Out of the nearly three hour movie, Rainer is in roughly 40 minutes.
In the film, Held is a bit of a diva. For example, she throws a temper tantrum (and orchids) when Ziegfeld tells the press that Held bathes in milk for publicity. Another time she gets upset because Ziegfeld is producing two shows, and will only let her be in one.
“I’m so disappointed in you I could scream,” she cries. “I thought you loved me more than anything else in the world. I thought I was your one ideal, your only ambition.”
In the end, Ziegfeld treats Held rather badly, going after a character played by Virginia Bruce in the film. I think Bruce’s character is supposed to be Lilliane Lorraine, who Ziegfeld left Held for in real life. In the movie, Anna Held leaves Ziegfeld after seeing him embracing another woman.
So let’s see who was Rainer up against in 1936:
-Irene Dunne for “Theodora Goes Wild ”
-Gladys George for Valiant is the Word for Carrie
-Carole Lombard for My Man Godfrey
-Norma Shearer for Romeo and Juliet
Of those films, the only one I haven’t seen is “Valiant is the Word for Carrie.”
Shearer, Dunne and Lombard were already established stars and are all excellent in their films.
However here is why I don’t believe they won:
1. “Theodora Goes Wild” and “My Man Godfrey” both were comedic roles. Though comedy is usually more difficult to perform, it doesn’t seem to be taken as seriously with awards.
2. Shearer is good as Juliet in “Romeo and Juliet,” but she is a 34-year-old woman playing a 16-year-old girl. That may not have had anything to do with her not winning the award, but it does make the role less believable.

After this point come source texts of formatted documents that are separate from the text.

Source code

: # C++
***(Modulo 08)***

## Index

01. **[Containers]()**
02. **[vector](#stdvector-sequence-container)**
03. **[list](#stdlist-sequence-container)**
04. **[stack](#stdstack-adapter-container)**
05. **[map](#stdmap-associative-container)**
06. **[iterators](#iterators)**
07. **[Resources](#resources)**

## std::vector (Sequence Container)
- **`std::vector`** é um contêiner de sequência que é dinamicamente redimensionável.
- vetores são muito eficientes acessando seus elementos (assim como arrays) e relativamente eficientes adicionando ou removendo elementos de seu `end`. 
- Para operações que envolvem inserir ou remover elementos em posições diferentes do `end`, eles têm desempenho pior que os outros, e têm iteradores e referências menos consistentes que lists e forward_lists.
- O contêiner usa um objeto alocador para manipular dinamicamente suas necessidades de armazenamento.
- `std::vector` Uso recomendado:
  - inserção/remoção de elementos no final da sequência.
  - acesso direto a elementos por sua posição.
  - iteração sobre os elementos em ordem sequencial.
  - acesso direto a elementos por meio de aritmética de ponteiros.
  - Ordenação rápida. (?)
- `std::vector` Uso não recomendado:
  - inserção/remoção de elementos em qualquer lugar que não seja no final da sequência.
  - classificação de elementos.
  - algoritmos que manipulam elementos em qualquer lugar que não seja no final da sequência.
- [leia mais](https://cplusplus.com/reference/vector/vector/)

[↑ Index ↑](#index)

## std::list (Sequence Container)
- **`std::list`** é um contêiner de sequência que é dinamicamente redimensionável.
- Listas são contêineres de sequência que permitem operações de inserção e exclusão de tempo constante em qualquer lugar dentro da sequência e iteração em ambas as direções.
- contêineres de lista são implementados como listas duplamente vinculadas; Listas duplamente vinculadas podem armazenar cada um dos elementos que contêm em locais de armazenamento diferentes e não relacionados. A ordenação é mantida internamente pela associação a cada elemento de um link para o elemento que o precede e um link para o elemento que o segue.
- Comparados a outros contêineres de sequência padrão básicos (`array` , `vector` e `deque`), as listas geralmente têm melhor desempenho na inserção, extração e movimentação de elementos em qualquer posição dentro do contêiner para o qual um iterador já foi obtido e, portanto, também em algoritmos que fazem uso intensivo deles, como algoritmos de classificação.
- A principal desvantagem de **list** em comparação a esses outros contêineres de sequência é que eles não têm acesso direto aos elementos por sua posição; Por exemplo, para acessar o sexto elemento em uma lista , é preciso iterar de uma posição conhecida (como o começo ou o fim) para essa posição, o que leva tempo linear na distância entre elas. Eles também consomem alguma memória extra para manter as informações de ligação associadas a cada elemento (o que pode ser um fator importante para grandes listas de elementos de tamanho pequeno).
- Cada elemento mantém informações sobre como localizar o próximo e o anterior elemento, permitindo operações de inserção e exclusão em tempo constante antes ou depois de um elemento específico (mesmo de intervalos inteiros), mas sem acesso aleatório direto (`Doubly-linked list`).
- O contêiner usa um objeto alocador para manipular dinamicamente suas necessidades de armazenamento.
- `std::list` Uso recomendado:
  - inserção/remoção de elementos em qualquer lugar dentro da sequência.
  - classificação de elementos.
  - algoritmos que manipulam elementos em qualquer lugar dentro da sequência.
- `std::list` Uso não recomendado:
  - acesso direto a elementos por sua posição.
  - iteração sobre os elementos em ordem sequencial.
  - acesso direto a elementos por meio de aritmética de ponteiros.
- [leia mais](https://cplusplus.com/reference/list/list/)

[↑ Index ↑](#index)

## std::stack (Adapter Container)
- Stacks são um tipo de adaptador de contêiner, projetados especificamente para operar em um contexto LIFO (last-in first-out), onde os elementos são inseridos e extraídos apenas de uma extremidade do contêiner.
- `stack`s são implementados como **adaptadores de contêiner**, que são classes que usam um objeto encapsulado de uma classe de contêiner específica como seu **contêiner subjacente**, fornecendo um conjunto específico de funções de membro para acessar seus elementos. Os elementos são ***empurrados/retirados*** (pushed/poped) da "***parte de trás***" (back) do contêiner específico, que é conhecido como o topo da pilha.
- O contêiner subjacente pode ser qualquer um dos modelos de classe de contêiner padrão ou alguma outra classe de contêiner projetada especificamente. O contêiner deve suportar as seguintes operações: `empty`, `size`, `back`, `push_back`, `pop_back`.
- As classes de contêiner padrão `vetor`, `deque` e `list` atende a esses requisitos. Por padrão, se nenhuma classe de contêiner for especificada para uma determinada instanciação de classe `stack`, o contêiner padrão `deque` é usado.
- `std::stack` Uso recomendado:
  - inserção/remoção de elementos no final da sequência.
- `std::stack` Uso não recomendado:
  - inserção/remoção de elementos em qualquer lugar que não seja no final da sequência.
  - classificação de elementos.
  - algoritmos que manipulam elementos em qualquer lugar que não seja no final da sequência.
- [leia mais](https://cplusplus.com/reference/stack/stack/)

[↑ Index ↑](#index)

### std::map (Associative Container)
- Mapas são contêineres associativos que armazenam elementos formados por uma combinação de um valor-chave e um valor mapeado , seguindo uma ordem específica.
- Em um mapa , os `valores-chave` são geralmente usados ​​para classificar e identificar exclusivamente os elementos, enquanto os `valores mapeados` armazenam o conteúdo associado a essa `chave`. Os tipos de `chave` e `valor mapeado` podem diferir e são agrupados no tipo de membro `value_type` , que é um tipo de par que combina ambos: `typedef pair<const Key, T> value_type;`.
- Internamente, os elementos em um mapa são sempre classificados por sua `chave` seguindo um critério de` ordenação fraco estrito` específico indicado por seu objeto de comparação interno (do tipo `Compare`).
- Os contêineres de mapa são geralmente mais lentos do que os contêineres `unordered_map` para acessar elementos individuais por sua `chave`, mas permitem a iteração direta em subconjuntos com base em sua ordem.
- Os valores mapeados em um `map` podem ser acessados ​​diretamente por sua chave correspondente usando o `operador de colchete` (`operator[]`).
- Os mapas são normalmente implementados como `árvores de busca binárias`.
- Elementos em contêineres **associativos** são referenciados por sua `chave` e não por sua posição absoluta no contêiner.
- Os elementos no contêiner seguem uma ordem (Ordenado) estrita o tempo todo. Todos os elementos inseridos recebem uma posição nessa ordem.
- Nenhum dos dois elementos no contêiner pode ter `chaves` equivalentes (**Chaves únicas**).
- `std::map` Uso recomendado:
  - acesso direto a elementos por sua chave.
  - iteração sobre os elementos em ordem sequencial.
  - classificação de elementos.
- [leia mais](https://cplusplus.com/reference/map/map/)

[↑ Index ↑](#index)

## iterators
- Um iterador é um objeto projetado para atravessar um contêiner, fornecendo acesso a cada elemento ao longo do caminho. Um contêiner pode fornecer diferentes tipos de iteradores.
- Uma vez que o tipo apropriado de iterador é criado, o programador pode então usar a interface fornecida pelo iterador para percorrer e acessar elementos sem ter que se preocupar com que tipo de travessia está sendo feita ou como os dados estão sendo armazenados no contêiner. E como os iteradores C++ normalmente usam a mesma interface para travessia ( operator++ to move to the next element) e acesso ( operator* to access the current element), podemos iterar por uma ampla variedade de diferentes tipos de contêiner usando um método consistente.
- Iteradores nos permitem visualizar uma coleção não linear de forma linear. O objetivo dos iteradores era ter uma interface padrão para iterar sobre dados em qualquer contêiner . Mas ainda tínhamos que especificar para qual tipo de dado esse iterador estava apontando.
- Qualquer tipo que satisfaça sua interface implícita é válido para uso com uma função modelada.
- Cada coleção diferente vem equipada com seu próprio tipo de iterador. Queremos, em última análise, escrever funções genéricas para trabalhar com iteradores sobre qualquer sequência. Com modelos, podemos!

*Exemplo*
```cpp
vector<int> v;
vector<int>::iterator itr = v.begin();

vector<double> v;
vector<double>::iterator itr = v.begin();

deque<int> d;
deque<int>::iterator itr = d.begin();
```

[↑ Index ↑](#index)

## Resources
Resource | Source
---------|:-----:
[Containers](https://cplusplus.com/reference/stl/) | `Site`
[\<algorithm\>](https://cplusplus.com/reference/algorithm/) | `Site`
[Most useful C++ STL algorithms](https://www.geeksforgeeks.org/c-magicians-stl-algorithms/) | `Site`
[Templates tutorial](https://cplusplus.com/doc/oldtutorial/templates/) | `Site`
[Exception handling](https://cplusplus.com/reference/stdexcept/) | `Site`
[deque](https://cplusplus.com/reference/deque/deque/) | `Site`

The 1936 Academy Awards had other odd nominations:
-Deanna Durbin musical “Three Smart Girls” was nominated for Best Picture
-Stuart Erwin was nominated for Best Supporting Actor for “Pigskin Parade”
-Best Song nomination for “Do I Remember?” from “Suzy,” a song performed by a dubbed Jean Harlow.

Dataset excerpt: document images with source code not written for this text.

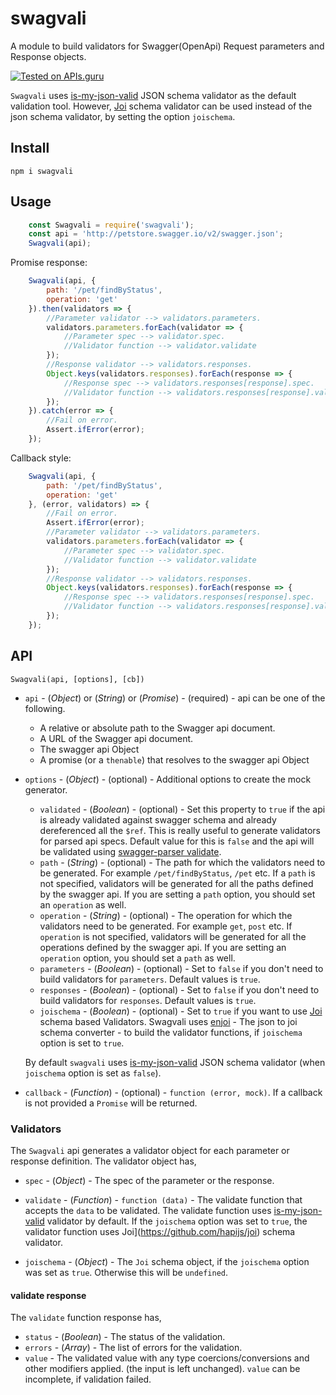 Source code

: # swagvali
A module to build validators for Swagger(OpenApi) Request parameters and Response objects.

[![Tested on APIs.guru](http://api.apis.guru/badges/tested_on.svg)](https://APIs.guru)

`Swagvali` uses [is-my-json-valid](https://github.com/mafintosh/is-my-json-valid) JSON schema validator as the default validation tool. However, [Joi](https://github.com/hapijs/joi) schema validator can be used instead of the json schema validator, by setting the option `joischema`.

## Install

```
npm i swagvali
```

## Usage

```javascript
    const Swagvali = require('swagvali');
    const api = 'http://petstore.swagger.io/v2/swagger.json';
    Swagvali(api);
```

Promise response:

```javascript
    Swagvali(api, {
        path: '/pet/findByStatus',
        operation: 'get'
    }).then(validators => {
        //Parameter validator --> validators.parameters.
        validators.parameters.forEach(validator => {
            //Parameter spec --> validator.spec.
            //Validator function --> validator.validate
        });
        //Response validator --> validators.responses.
        Object.keys(validators.responses).forEach(response => {
            //Response spec --> validators.responses[response].spec.
            //Validator function --> validators.responses[response].validate
        });
    }).catch(error => {
        //Fail on error.
        Assert.ifError(error);
    });
```

Callback style:

```javascript
    Swagvali(api, {
        path: '/pet/findByStatus',
        operation: 'get'
    }, (error, validators) => {
        //Fail on error.
        Assert.ifError(error);
        //Parameter validator --> validators.parameters.
        validators.parameters.forEach(validator => {
            //Parameter spec --> validator.spec.
            //Validator function --> validator.validate
        });
        //Response validator --> validators.responses.
        Object.keys(validators.responses).forEach(response => {
            //Response spec --> validators.responses[response].spec.
            //Validator function --> validators.responses[response].validate
        });
    });
```

## API

`Swagvali(api, [options], [cb])`

* `api` - (*Object*) or (*String*) or (*Promise*) - (required) - api can be one of the following.
    - A relative or absolute path to the Swagger api document.
    - A URL of the Swagger api document.
    - The swagger api Object
    - A promise (or a `thenable`) that resolves to the swagger api Object

* `options` - (*Object*) - (optional) - Additional options to create the mock generator.
    - `validated` -  (*Boolean*) - (optional) - Set this property to `true` if the api is already validated against swagger schema and already dereferenced all the `$ref`. This is really useful to generate validators for parsed api specs. Default value for this is `false` and the api will be validated using [swagger-parser validate](https://github.com/BigstickCarpet/swagger-parser/blob/master/docs/swagger-parser.md#validateapi-options-callback).
    - `path` - (*String*) - (optional) - The path for which the validators need to be generated. For example `/pet/findByStatus`, `/pet` etc. If a `path` is not specified, validators will be generated for all the paths defined by the swagger api. If you are setting a `path` option, you should set an `operation` as well.
    - `operation` - (*String*) - (optional) - The operation for which the validators need to be generated. For example `get`, `post` etc. If `operation` is not specified, validators will be generated for all the operations defined by the swagger api. If you are setting an `operation` option, you should set a `path` as well.
    - `parameters` - (*Boolean*) - (optional) - Set to `false` if you don't need to build validators for `parameters`. Default values is `true`.
    - `responses` - (*Boolean*) - (optional) - Set to `false` if you don't need to build validators for `responses`. Default values is `true`.
    - `joischema` - (*Boolean*) - (optional) - Set to `true` if you want to use [Joi](https://github.com/hapijs/joi) schema based Validators. Swagvali uses [enjoi](https://github.com/tlivings/enjoi) - The json to joi schema converter - to build the validator functions, if `joischema` option is set to `true`.

    By default `swagvali` uses [is-my-json-valid](https://github.com/mafintosh/is-my-json-valid) JSON schema validator (when `joischema` option is set as `false`).

* `callback` -  (*Function*) - (optional) - `function (error, mock)`. If a callback is not provided a `Promise` will be returned.

### Validators

The `Swagvali` api generates a validator object for each parameter or response definition. The validator object has,

- `spec` - (*Object*) - The spec of the parameter or the response.

- `validate` - (*Function*) - `function (data)` - The validate function that accepts the `data` to be validated. The validate function uses [is-my-json-valid](https://github.com/mafintosh/is-my-json-valid) validator by default. If the `joischema` option was set to `true`, the validator function uses Joi](https://github.com/hapijs/joi) schema validator.

- `joischema` - (*Object*) - The `Joi` schema object, if the `joischema` option was set as `true`. Otherwise this will be `undefined`.

#### validate response

The `validate` function response has,

- `status` - (*Boolean*) - The status of the validation.
- `errors` - (*Array*) - The list of errors for the validation.
- `value` - The validated value with any type coercions/conversions and other modifiers applied. (the input is left unchanged). `value` can be incomplete, if validation failed.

Apparently, Rainer’s win was also controversial at the time, since she was still rather unknown and the role was considered more a supporting one.
Some say she won because of the $2 million budget MGM studio head Louis B. Mayer spent on the film (though this doesn’t make since to me, since it also won Best Picture). Others say it’s because of the broken hearted telephone call to Ziegfeld, congratulating him on his marriage to Billie Burke.
Why do I think Rainer won the 1936 Best Actress Award?
I personally wonder if it was process of elimination and reluctance to give the award for a comedic performance.
Who do I feel deserved the award? Either Dunne or Lombard.
Rainer went on to win the Academy Award for Best Actress in 1937 for her role as O-Lan, a Chinese woman, in “The Good Earth.” The role is a personal favorite of Rainer’s, and an award I feel she deserved.
Winning the Academy Award two years in a row is something Rainer said was one of the worse things that could have happened to her.
“The Oscar is not the curse,” she said. “The real curse is that once you have an Oscar, they think you can do anything.”